How Do I Sue The Police For Violating Civil Rights Addressing Police Misconduct Laws Enforced by the Department of Justice In the United States, the majority of law enforcement officers diligently carry out their challenging duties while respecting their communities and adhering to the law. Nonetheless, there are instances when this isn’t the case. This document elucidates the laws enforced by the United States Department of Justice (DOJ) aimed at addressing police misconduct and provides guidance on how to file a complaint with the DOJ if you believe your rights have been violated.
Federal Laws on Police Misconduct
Federal laws that pertain to police misconduct encompass both criminal and civil statutes. These laws apply to State, county, and local officers, including those working within correctional facilities, and extend to Federal law enforcement officers. They protect all individuals in the United States, irrespective of citizenship status.

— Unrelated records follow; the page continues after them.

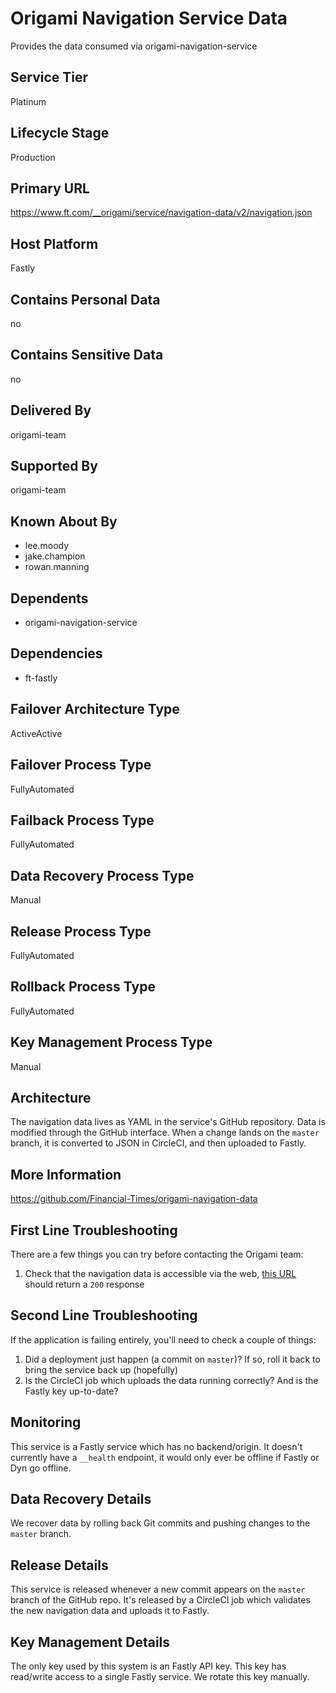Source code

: # Origami Navigation Service Data

Provides the data consumed via origami-navigation-service

## Service Tier

Platinum

## Lifecycle Stage

Production

## Primary URL

https://www.ft.com/__origami/service/navigation-data/v2/navigation.json

## Host Platform

Fastly

## Contains Personal Data

no

## Contains Sensitive Data

no

## Delivered By

origami-team

## Supported By

origami-team

## Known About By

* lee.moody
* jake.champion
* rowan.manning

## Dependents

* origami-navigation-service

## Dependencies

* ft-fastly

## Failover Architecture Type

ActiveActive

## Failover Process Type

FullyAutomated

## Failback Process Type

FullyAutomated

## Data Recovery Process Type

Manual

## Release Process Type

FullyAutomated

## Rollback Process Type

FullyAutomated

## Key Management Process Type

Manual

## Architecture

The navigation data lives as YAML in the service's GitHub repository. Data is modified through the GitHub interface. When a change lands on the `master` branch, it is converted to JSON in CircleCI, and then uploaded to Fastly.

## More Information

https://github.com/Financial-Times/origami-navigation-data

## First Line Troubleshooting

There are a few things you can try before contacting the Origami team:

1. Check that the navigation data is accessible via the web, [this URL](https://origami-navigation-data.in.ft.com/v2/links.json) should return a `200` response

## Second Line Troubleshooting

If the application is failing entirely, you'll need to check a couple of things:

1. Did a deployment just happen (a commit on `master`)? If so, roll it back to bring the service back up (hopefully)
2. Is the CircleCI job which uploads the data running correctly? And is the Fastly key up-to-date?


## Monitoring

This service is a Fastly service which has no backend/origin. It doesn't currently have a `__health` endpoint, it would only ever be offline if Fastly or Dyn go offline.

## Data Recovery Details

We recover data by rolling back Git commits and pushing changes to the `master` branch.

## Release Details

This service is released whenever a new commit appears on the `master` branch of the GitHub repo. It's released by a CircleCI job which validates the new navigation data and uploads it to Fastly.

## Key Management Details

The only key used by this system is an Fastly API key. This key has read/write access to a single Fastly service. We rotate this key manually.

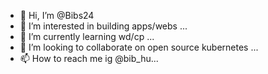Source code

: - 👋 Hi, I’m @Bibs24
- 👀 I’m interested in building apps/webs ...
- 🌱 I’m currently learning wd/cp ...
- 💞️ I’m looking to collaborate on open source kubernetes ...
- 📫 How to reach me ig @bib_hu...

<!---
Bibs24/Bibs24 is a ✨ special ✨ repository because its `README.md` (this file) appears on your GitHub profile.
You can click the Preview link to take a look at your changes.
--->
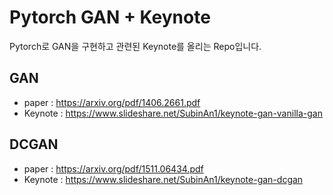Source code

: # Pytorch GAN + Keynote 

Pytorch로 GAN을 구현하고 관련된 Keynote를 올리는 Repo입니다.

## GAN

- paper : https://arxiv.org/pdf/1406.2661.pdf
- Keynote : https://www.slideshare.net/SubinAn1/keynote-gan-vanilla-gan

## DCGAN

- paper : https://arxiv.org/pdf/1511.06434.pdf
- Keynote : https://www.slideshare.net/SubinAn1/keynote-gan-dcgan
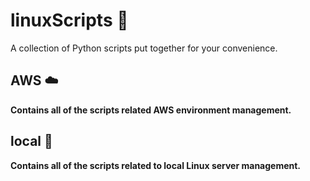 # linuxScripts :penguin:
A collection of Python scripts put together for your convenience.

## AWS :cloud:
**Contains all of the scripts related AWS environment management.**

## local :fax:
**Contains all of the scripts related to local Linux server management.**


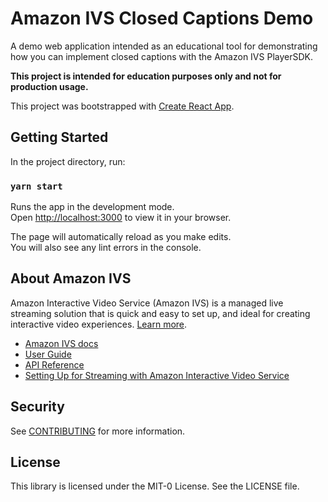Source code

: # Amazon IVS Closed Captions Demo

A demo web application intended as an educational tool for demonstrating how you can implement closed captions with the Amazon IVS PlayerSDK.

**This project is intended for education purposes only and not for production usage.**

This project was bootstrapped with [Create React App](https://github.com/facebook/create-react-app).

## Getting Started

In the project directory, run:

### `yarn start`

Runs the app in the development mode.<br /> Open [http://localhost:3000](http://localhost:3000) to view it in your browser.

The page will automatically reload as you make edits.<br /> You will also see any lint errors in the console.


## About Amazon IVS
Amazon Interactive Video Service (Amazon IVS) is a managed live streaming solution that is quick and easy to set up, and ideal for creating interactive video experiences. [Learn more](https://aws.amazon.com/ivs/).

* [Amazon IVS docs](https://docs.aws.amazon.com/ivs/)
* [User Guide](https://docs.aws.amazon.com/ivs/latest/userguide/)
* [API Reference](https://docs.aws.amazon.com/ivs/latest/APIReference/)
* [Setting Up for Streaming with Amazon Interactive Video Service](https://aws.amazon.com/blogs/media/setting-up-for-streaming-with-amazon-ivs/)

## Security

See [CONTRIBUTING](CONTRIBUTING.md#security-issue-notifications) for more information.

## License

This library is licensed under the MIT-0 License. See the LICENSE file.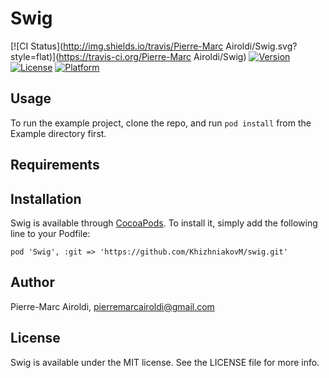 # Swig

[![CI Status](http://img.shields.io/travis/Pierre-Marc Airoldi/Swig.svg?style=flat)](https://travis-ci.org/Pierre-Marc Airoldi/Swig)
[![Version](https://img.shields.io/cocoapods/v/Swig.svg?style=flat)](http://cocoadocs.org/docsets/Swig)
[![License](https://img.shields.io/cocoapods/l/Swig.svg?style=flat)](http://cocoadocs.org/docsets/Swig)
[![Platform](https://img.shields.io/cocoapods/p/Swig.svg?style=flat)](http://cocoadocs.org/docsets/Swig)

## Usage

To run the example project, clone the repo, and run `pod install` from the Example directory first.

## Requirements

## Installation

Swig is available through [CocoaPods](http://cocoapods.org). To install
it, simply add the following line to your Podfile:

    pod 'Swig', :git => 'https://github.com/KhizhniakovM/swig.git'

## Author

Pierre-Marc Airoldi, pierremarcairoldi@gmail.com

## License

Swig is available under the MIT license. See the LICENSE file for more info.

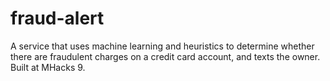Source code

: # fraud-alert
A service that uses machine learning and heuristics to determine whether there are fraudulent charges on a credit card account, and texts the owner. Built at MHacks 9.
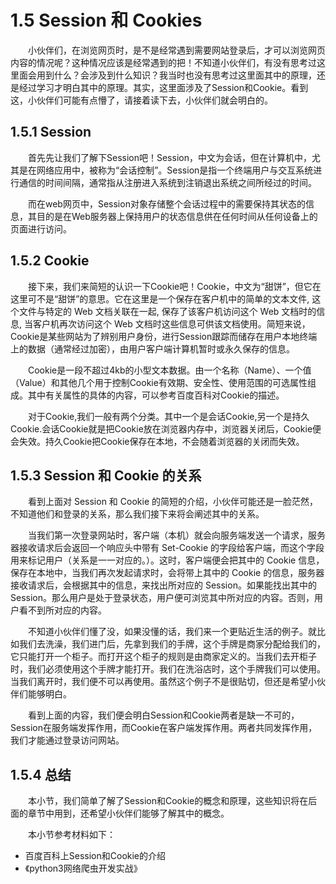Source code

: # 1.5 Session 和 Cookies

&emsp;&emsp;小伙伴们，在浏览网页时，是不是经常遇到需要网站登录后，才可以浏览网页内容的情况呢？这种情况应该是经常遇到的把！不知道小伙伴们，有没有思考过这里面会用到什么？会涉及到什么知识？我当时也没有思考过这里面其中的原理，还是经过学习才明白其中的原理。其实，这里面涉及了Session和Cookie。看到这，小伙伴们可能有点懵了，请接着读下去，小伙伴们就会明白的。

## 1.5.1 Session
&emsp;&emsp;首先先让我们了解下Session吧！Session，中文为会话，但在计算机中，尤其是在网络应用中，被称为“会话控制”。Session是指一个终端用户与交互系统进行通信的时间间隔，通常指从注册进入系统到注销退出系统之间所经过的时间。

&emsp;&emsp;而在web网页中，Session对象存储整个会话过程中的需要保持其状态的信息，其目的是在Web服务器上保持用户的状态信息供在任何时间从任何设备上的页面进行访问。

## 1.5.2 Cookie
&emsp;&emsp;接下来，我们来简短的认识一下Cookie吧！Cookie，中文为“甜饼”，但它在这里可不是“甜饼”的意思。它在这里是一个保存在客户机中的简单的文本文件, 这个文件与特定的 Web 文档关联在一起, 保存了该客户机访问这个 Web 文档时的信息, 当客户机再次访问这个 Web 文档时这些信息可供该文档使用。简短来说，Cookie是某些网站为了辨别用户身份，进行Session跟踪而储存在用户本地终端上的数据（通常经过加密），由用户客户端计算机暂时或永久保存的信息。

&emsp;&emsp;Cookie是一段不超过4kb的小型文本数据。由一个名称（Name）、一个值（Value）和其他几个用于控制Cookie有效期、安全性、使用范围的可选属性组成。其中有关属性的具体的内容，可以参考百度百科对Cookie的描述。

&emsp;&emsp;对于Cookie,我们一般有两个分类。其中一个是会话Cookie,另一个是持久Cookie.会话Cookie就是把Cookie放在浏览器内存中，浏览器关闭后，Cookie便会失效。持久Cookie把Cookie保存在本地，不会随着浏览器的关闭而失效。

## 1.5.3 Session 和 Cookie 的关系
&emsp;&emsp;看到上面对 Session 和 Cookie 的简短的介绍，小伙伴可能还是一脸茫然，不知道他们和登录的关系，那么我们接下来将会阐述其中的关系。

&emsp;&emsp;当我们第一次登录网站时，客户端（本机）就会向服务端发送一个请求，服务器接收请求后会返回一个响应头中带有 Set-Cookie 的字段给客户端，而这个字段用来标记用户（关系是一一对应的。）。这时，客户端便会把其中的 Cookie 信息，保存在本地中，当我们再次发起请求时，会将带上其中的 Cookie 的信息，服务器接收请求后，会根据其中的信息，来找出所对应的 Session。如果能找出其中的 Session。那么用户是处于登录状态，用户便可浏览其中所对应的内容。否则，用户看不到所对应的内容。


&emsp;&emsp;不知道小伙伴们懂了没，如果没懂的话，我们来一个更贴近生活的例子。就比如我们去洗澡，我们进门后，先拿到我们的手牌，这个手牌是商家分配给我们的，它只能打开一个柜子。而打开这个柜子的规则是由商家定义的。当我们去开柜子时，我们必须使用这个手牌才能打开。我们在洗浴店时，这个手牌我们可以使用。当我们离开时，我们便不可以再使用。虽然这个例子不是很贴切，但还是希望小伙伴们能够明白。

&emsp;&emsp;看到上面的内容，我们便会明白Session和Cookie两者是缺一不可的，Session在服务端发挥作用，而Cookie在客户端发挥作用。两者共同发挥作用，我们才能通过登录访问网站。

## 1.5.4 总结
&emsp;&emsp;本小节，我们简单了解了Session和Cookie的概念和原理，这些知识将在后面的章节中用到，还希望小伙伴们能够了解其中的概念。

&emsp;&emsp;本小节参考材料如下：

- 百度百科上Session和Cookie的介绍
- 《python3网络爬虫开发实战》
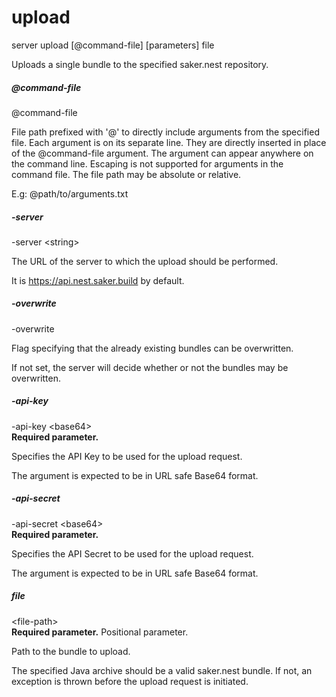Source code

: # upload

<div class="doc-cmdref-cmd-usage">

server upload [@command-file] [parameters] file

</div>

<div class="doc-cmdref-cmd-doc">

Uploads a single bundle to the specified saker.nest repository.

</div>

##### @command-file

<div class="doc-cmdref-param-aliases">@command-file
</div>

<div class="doc-cmdref-param-flags">
</div>

<div class="doc-cmdref-param-doc">

File path prefixed with '@' to directly include arguments from the 
specified file. Each argument is on its separate line. They are
directly inserted in place of the @command-file argument. 
The argument can appear anywhere on the command line. Escaping
is not supported for arguments in the command file. 
The file path may be absolute or relative.

E.g: @path/to/arguments.txt

</div>


##### -server

<div class="doc-cmdref-param-aliases">-server &lt;string&gt;
</div>

<div class="doc-cmdref-param-flags">
</div>

<div class="doc-cmdref-param-doc">

The URL of the server to which the upload should be performed.

It is https://api.nest.saker.build by default.

</div>


##### -overwrite

<div class="doc-cmdref-param-aliases">-overwrite
</div>

<div class="doc-cmdref-param-flags">
</div>

<div class="doc-cmdref-param-doc">

Flag specifying that the already existing bundles can be overwritten.

If not set, the server will decide whether or not the bundles may be
overwritten.

</div>


##### -api-key

<div class="doc-cmdref-param-aliases">-api-key &lt;base64&gt;
</div>

<div class="doc-cmdref-param-flags">
<b>Required parameter.</b> 
</div>

<div class="doc-cmdref-param-doc">

Specifies the API Key to be used for the upload request.

The argument is expected to be in URL safe Base64 format.

</div>


##### -api-secret

<div class="doc-cmdref-param-aliases">-api-secret &lt;base64&gt;
</div>

<div class="doc-cmdref-param-flags">
<b>Required parameter.</b> 
</div>

<div class="doc-cmdref-param-doc">

Specifies the API Secret to be used for the upload request.

The argument is expected to be in URL safe Base64 format.

</div>


##### file

<div class="doc-cmdref-param-format">&lt;file-path&gt;</div>

<div class="doc-cmdref-param-flags">
<b>Required parameter.</b> 
Positional parameter. 
</div>

<div class="doc-cmdref-param-doc">

Path to the bundle to upload.

The specified Java archive should be a valid saker.nest bundle.
If not, an exception is thrown before the upload request is initiated.

</div>

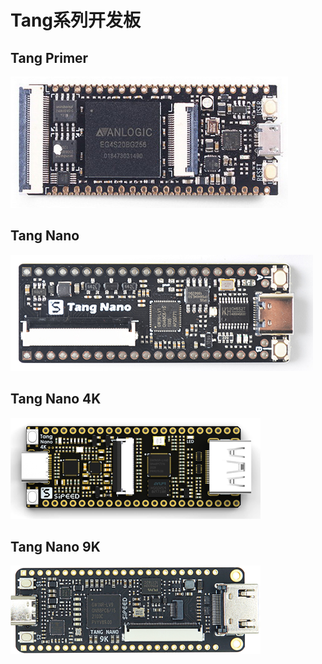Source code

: # Tang系列开发板

## Tang Primer 

[![Tang Primer](./../../assets/Tang/permier/Tang_permier.jpg)](./Tang-primer/Tang-primer.md)

## Tang Nano

[![Tang Nano](./../../assets/Tang/Nano/Tang_Nano.jpg)]()

## Tang Nano 4K

[![Tang Nano 4K](./../../assets/Tang/Nano_4K/Nano_4K.png)](./Tang-Nano-4K/Nano-4K.md)

## Tang Nano 9K

[![Tang Nano 9K](./../../assets/Tang/Nano-9K/9K.png)](./Tang-Nano-9K/Nano-9K.md)
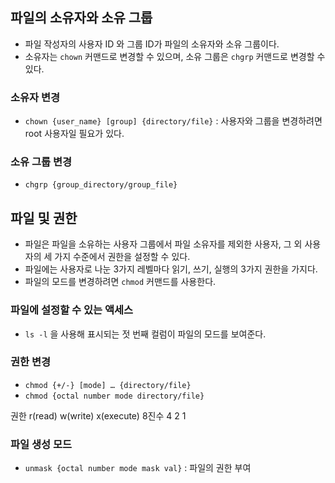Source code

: ## 파일의 소유자와 소유 그룹

- 파일 작성자의 사용자 ID 와 그룹 ID가 파일의 소유자와 소유 그룹이다.
- 소유자는 `chown` 커맨드로 변경할 수 있으며, 소유 그룹은 `chgrp` 커맨드로 변경할 수 있다.

### 소유자 변경

- `chown {user_name} [group] {directory/file}` : 사용자와 그룹을 변경하려면 root 사용자일 필요가 있다.

### 소유 그룹 변경

- `chgrp {group_directory/group_file}`

## 파일 및 권한

- 파일은 파일을 소유하는 사용자 그룹에서 파일 소유자를 제외한 사용자, 그 외 사용자의 세 가지 수준에서 권한을 설정할 수 있다.
- 파일에는 사용자로 나눈 3가지 레벨마다 읽기, 쓰기, 실행의 3가지 권한을 가지다.
- 파일의 모드를 변경하려면 `chmod` 커맨드를 사용한다.

### 파일에 설정할 수 있는 액세스

- `ls -l` 을 사용해 표시되는 젓 번째 컬럼이 파일의 모드를 보여준다.

### 권한 변경

- `chmod {+/-} [mode] … {directory/file}`
- `chmod {octal number mode directory/file}`

권한	r(read)	w(write)	x(execute)
8진수	4	2	1

### 파일 생성 모드

- `unmask {octal number mode mask val}` : 파일의 권한 부여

In DOJ investigations, whether criminal or civil, the person whose rights have been purportedly violated is referred to as a victim and often plays a crucial role as a witness. While DOJ informs victims of investigation outcomes, it’s important to note that DOJ doesn’t act as the victim’s attorney and cannot provide legal counsel as a private attorney would.
Coordination of Enforcement Efforts Various offices within the DOJ responsible for enforcing the laws detailed in this document collaborate in their investigative and enforcement efforts. Complaints received by one office may be referred to another if necessary to address the allegations. Additionally, multiple offices may investigate the same complaint if it involves issues covered by more than one statute.
Distinguishing Criminal and Civil Cases Criminal and civil laws are distinct. They are usually investigated and handled separately, even when related to the same incident. In a criminal case, the DOJ brings charges against the accused person, aiming to prove guilt “beyond a reasonable doubt.” In contrast, civil cases involve litigation or administrative investigations against governmental authorities or law enforcement agencies, and the evidence need only satisfy the lower standard of a “preponderance of the evidence.” Criminal cases seek punishment for past misconduct, while civil cases aim to correct policies and practices that fostered misconduct and may provide relief for victims.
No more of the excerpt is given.